**Description of the task**
Scan the listing and copy each line where the word "which" is present.
══ Records supplied
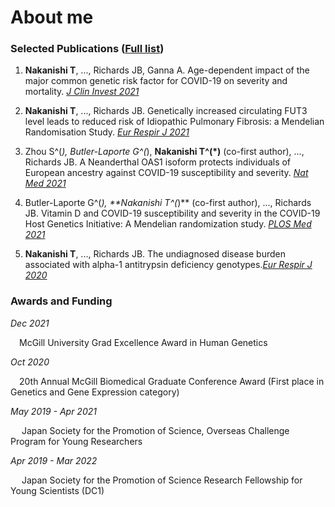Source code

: # About me

### Selected Publications ([Full list](https://scholar.google.com/citations?hl=ja&user=rWjHHf4AAAAJ))
  
1. **Nakanishi T**, ..., Richards JB, Ganna A. Age-dependent impact of the major common genetic risk factor for COVID-19 on severity and mortality. [_J Clin Invest 2021_](https://www.jci.org/articles/view/152386)

2. **Nakanishi T**, ..., Richards JB. Genetically increased circulating FUT3 level leads to reduced risk of Idiopathic Pulmonary Fibrosis: a Mendelian Randomisation Study. [_Eur Respir J 2021_](https://pubmed.ncbi.nlm.nih.gov/34172473/)

3. Zhou S^(*), Butler-Laporte G^(*), **Nakanishi T^(*)** (co-first author), ..., Richards JB. A Neanderthal OAS1 isoform protects individuals of European ancestry against COVID-19 susceptibility and severity. [_Nat Med 2021_](https://www.nature.com/articles/s41591-021-01281-1)

4.	Butler-Laporte G^(*), **Nakanishi T^(*)** (co-first author), ..., Richards JB. Vitamin D and COVID-19 susceptibility and severity in the COVID-19 Host Genetics Initiative: A Mendelian randomization study. [_PLOS Med 2021_](https://journals.plos.org/plosmedicine/article?id=10.1371/journal.pmed.1003605)

5. **Nakanishi T**, ..., Richards JB. The undiagnosed disease burden associated with alpha-1 antitrypsin deficiency genotypes.[_Eur Respir J 2020_](https://erj.ersjournals.com/content/56/6/2001441)

### Awards and Funding

_Dec 2021_ 

&emsp;McGill University Grad Excellence Award in Human Genetics 

_Oct 2020_ 

&emsp;20th Annual McGill Biomedical Graduate Conference Award (First place in Genetics and Gene Expression category)

_May 2019 - Apr 2021_ 

&emsp; Japan Society for the Promotion of Science, Overseas Challenge Program for Young Researchers

_Apr 2019 - Mar 2022_ 

&emsp;	Japan Society for the Promotion of Science Research Fellowship for Young Scientists (DC1)
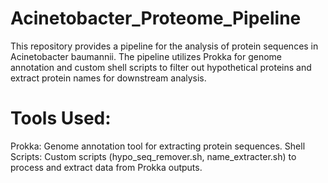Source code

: # Acinetobacter_Proteome_Pipeline
This repository provides a pipeline for the analysis of protein sequences in Acinetobacter baumannii. The pipeline utilizes Prokka for genome annotation and custom shell scripts to filter out hypothetical proteins and extract protein names for downstream analysis.
# Tools Used:
Prokka: Genome annotation tool for extracting protein sequences.
Shell Scripts: Custom scripts (hypo_seq_remover.sh, name_extracter.sh) to process and extract data from Prokka outputs.
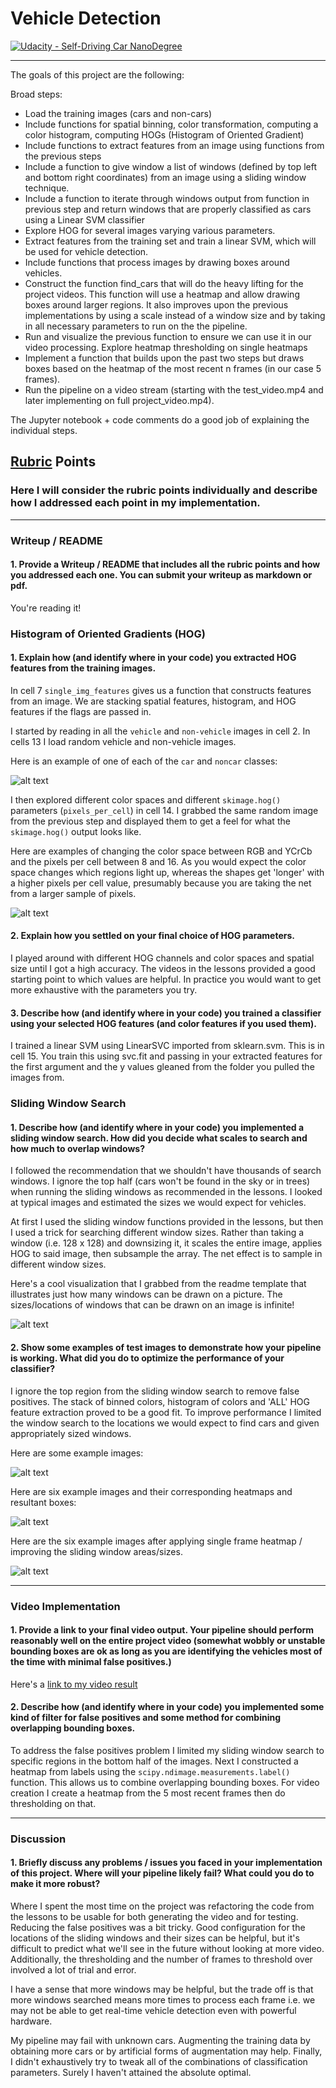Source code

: # Vehicle Detection
[![Udacity - Self-Driving Car NanoDegree](https://s3.amazonaws.com/udacity-sdc/github/shield-carnd.svg)](http://www.udacity.com/drive)

---


The goals of this project are the following:

Broad steps:
* Load the training images (cars and non-cars)
* Include functions for spatial binning, color transformation, computing a color histogram, computing HOGs (Histogram of Oriented Gradient)
* Include functions to extract features from an image using functions from the previous steps
* Include a function to give window a list of windows (defined by top left and bottom right coordinates) from an image using a sliding window technique.
* Include a function to iterate through windows output from function in previous step and return windows that are properly classified as cars using a Linear SVM classifier
* Explore HOG for several images varying various parameters.
* Extract features from the training set and train a linear SVM, which will be used for vehicle detection.
* Include functions that process images by drawing boxes around vehicles.
* Construct the function find_cars that will do the heavy lifting for the project videos. This function will use a heatmap and allow drawing boxes around larger regions. It also improves upon the previous implementations by using a scale instead of a window size and by taking in all necessary parameters to run on the the pipeline.
* Run and visualize the previous function to ensure we can use it in our video processing. Explore heatmap thresholding on single heatmaps
* Implement a function that builds upon the past two steps but draws boxes based on the heatmap of the most recent n frames (in our case 5 frames).
* Run the pipeline on a video stream (starting with the test_video.mp4 and later implementing on full project_video.mp4).

The Jupyter notebook + code comments do a good job of explaining the individual steps.


[//]: # (Image References)
[image1]: ./examples/car_not_car.png
[image2]: ./examples/HOG_example.png
[image3]: ./examples/sliding_windows.jpg
[image4]: ./examples/sliding_window.png
[image5]: ./examples/bboxes_and_heat.png
[image6]: ./examples/better_params.png
[image7]: ./examples/output_bboxes.png
[video1]: ./project_video.mp4

## [Rubric](https://review.udacity.com/#!/rubrics/513/view) Points
### Here I will consider the rubric points individually and describe how I addressed each point in my implementation.  

---
### Writeup / README

#### 1. Provide a Writeup / README that includes all the rubric points and how you addressed each one.  You can submit your writeup as markdown or pdf.   

You're reading it!

### Histogram of Oriented Gradients (HOG)

#### 1. Explain how (and identify where in your code) you extracted HOG features from the training images.

In cell 7 `single_img_features` gives us a function that constructs features from an image. We are stacking spatial features, histogram, and HOG features if the flags are passed in.

I started by reading in all the `vehicle` and `non-vehicle` images in cell 2.  In cells 13 I load random vehicle and non-vehicle images. 

Here is an example of one of each of the `car` and `noncar` classes:

![alt text][image1]

I then explored different color spaces and different `skimage.hog()` parameters (`pixels_per_cell`) in cell 14.  I grabbed the same random image from the previous step and displayed them to get a feel for what the `skimage.hog()` output looks like.

Here are examples of changing the color space between RGB and YCrCb and the pixels per cell between 8 and 16. As you would expect the color space changes which regions light up, whereas the shapes get 'longer' with a higher pixels per cell value, presumably because you are taking the net from a larger sample of pixels.


![alt text][image2]

#### 2. Explain how you settled on your final choice of HOG parameters.

I played around with different HOG channels and color spaces and spatial size until I got a high accuracy. The videos in the lessons provided a good starting point to which values are helpful. In practice you would want to get more exhaustive with the parameters you try.


#### 3. Describe how (and identify where in your code) you trained a classifier using your selected HOG features (and color features if you used them).

I trained a linear SVM using LinearSVC imported from sklearn.svm. This is in cell 15. You train this using svc.fit and passing in your extracted features for the first argument and the y values gleaned from the folder you pulled the images from.

### Sliding Window Search

#### 1. Describe how (and identify where in your code) you implemented a sliding window search.  How did you decide what scales to search and how much to overlap windows?

I followed the recommendation that we shouldn't have thousands of search windows. I ignore the top half (cars won't be found in the sky or in trees) when running the sliding windows as recommended in the lessons. I looked at typical images and estimated the sizes we would expect for vehicles.

At first I used the sliding window functions provided in the lessons, but then I used a trick for searching different window sizes. Rather than taking a window (i.e. 128 x 128) and downsizing it, it scales the entire image, applies HOG to said image, then subsample the array. The net effect is to sample in different window sizes.

Here's a cool visualization that I grabbed from the readme template that illustrates just how many windows can be drawn on a picture. The sizes/locations of windows that can be drawn on an image is infinite!

![alt text][image3]

#### 2. Show some examples of test images to demonstrate how your pipeline is working.  What did you do to optimize the performance of your classifier?

I ignore the top region from the sliding window search to remove false positives. The stack of binned colors, histogram of colors and 'ALL' HOG feature extraction proved to be a good fit. To improve performance I limited the window search to the locations we would expect to find cars and given appropriately sized windows.

 Here are some example images:

![alt text][image4]


Here are six example images and their corresponding heatmaps and resultant boxes:

![alt text][image5]

Here are the six example images after applying single frame heatmap / improving the sliding window areas/sizes.

![alt text][image6]

---

### Video Implementation

#### 1. Provide a link to your final video output.  Your pipeline should perform reasonably well on the entire project video (somewhat wobbly or unstable bounding boxes are ok as long as you are identifying the vehicles most of the time with minimal false positives.)
Here's a [link to my video result](./project_video.mp4)


#### 2. Describe how (and identify where in your code) you implemented some kind of filter for false positives and some method for combining overlapping bounding boxes.

To address the false positives problem I limited my sliding window search to specific regions in the bottom half of the images. Next I constructed a heatmap from labels using the `scipy.ndimage.measurements.label()` function. This allows us to combine overlapping bounding boxes.  For video creation I create a heatmap from the 5 most recent frames then do thresholding on that.






---

### Discussion

#### 1. Briefly discuss any problems / issues you faced in your implementation of this project.  Where will your pipeline likely fail?  What could you do to make it more robust?

Where I spent the most time on the project was refactoring the code from the lessons to be usable for both generating the video and for testing. Reducing the false positives was a bit tricky. Good configuration for the locations of the sliding windows and their sizes can be helpful, but it's difficult to predict what we'll see in the future without looking at more video. Additionally, the thresholding and the number of frames to threshold over involved a lot of trial and error.

I have a sense that more windows may be helpful, but the trade off is that more windows searched means more times to process each frame i.e. we may not be able to get real-time vehicle detection even with powerful hardware.

My pipeline may fail with unknown cars. Augmenting the training data by obtaining more cars or by artificial forms of augmentation may help. Finally, I didn't exhaustively try to tweak all of the combinations of classification parameters. Surely I haven't attained the absolute optimal.
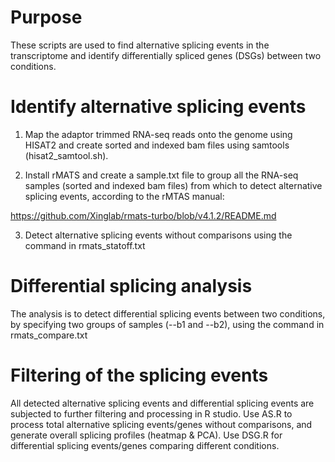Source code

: # Purpose
These scripts are used to find alternative splicing events in the transcriptome and identify differentially spliced genes (DSGs) between two conditions.

# Identify alternative splicing events
1. Map the adaptor trimmed RNA-seq reads onto the genome using HISAT2 and create sorted and indexed bam files using samtools (hisat2_samtool.sh). 

2. Install rMATS and create a sample.txt file to group all the RNA-seq samples (sorted and indexed bam files) from which to detect alternative splicing events, according to the rMTAS manual:

https://github.com/Xinglab/rmats-turbo/blob/v4.1.2/README.md

3. Detect alternative splicing events without comparisons using the command in rmats_statoff.txt

# Differential splicing analysis

The analysis is to detect differential splicing events between two conditions, by specifying two groups of samples (--b1 and --b2), using the command in rmats_compare.txt

# Filtering of the splicing events

All detected alternative splicing events and differential splicing events are subjected to further filtering and processing in R studio. Use AS.R to process total alternative splicing events/genes without comparisons, and generate overall splicing profiles (heatmap & PCA). Use DSG.R for differential splicing events/genes comparing different conditions.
════
**Written answer**
* Extract features from the training set and train a linear SVM, which will be used for vehicle detection.
Here are examples of changing the color space between RGB and YCrCb and the pixels per cell between 8 and 16. As you would expect the color space changes which regions light up, whereas the shapes get 'longer' with a higher pixels per cell value, presumably because you are taking the net from a larger sample of pixels.
I played around with different HOG channels and color spaces and spatial size until I got a high accuracy. The videos in the lessons provided a good starting point to which values are helpful. In practice you would want to get more exhaustive with the parameters you try.
2. Install rMATS and create a sample.txt file to group all the RNA-seq samples (sorted and indexed bam files) from which to detect alternative splicing events, according to the rMTAS manual:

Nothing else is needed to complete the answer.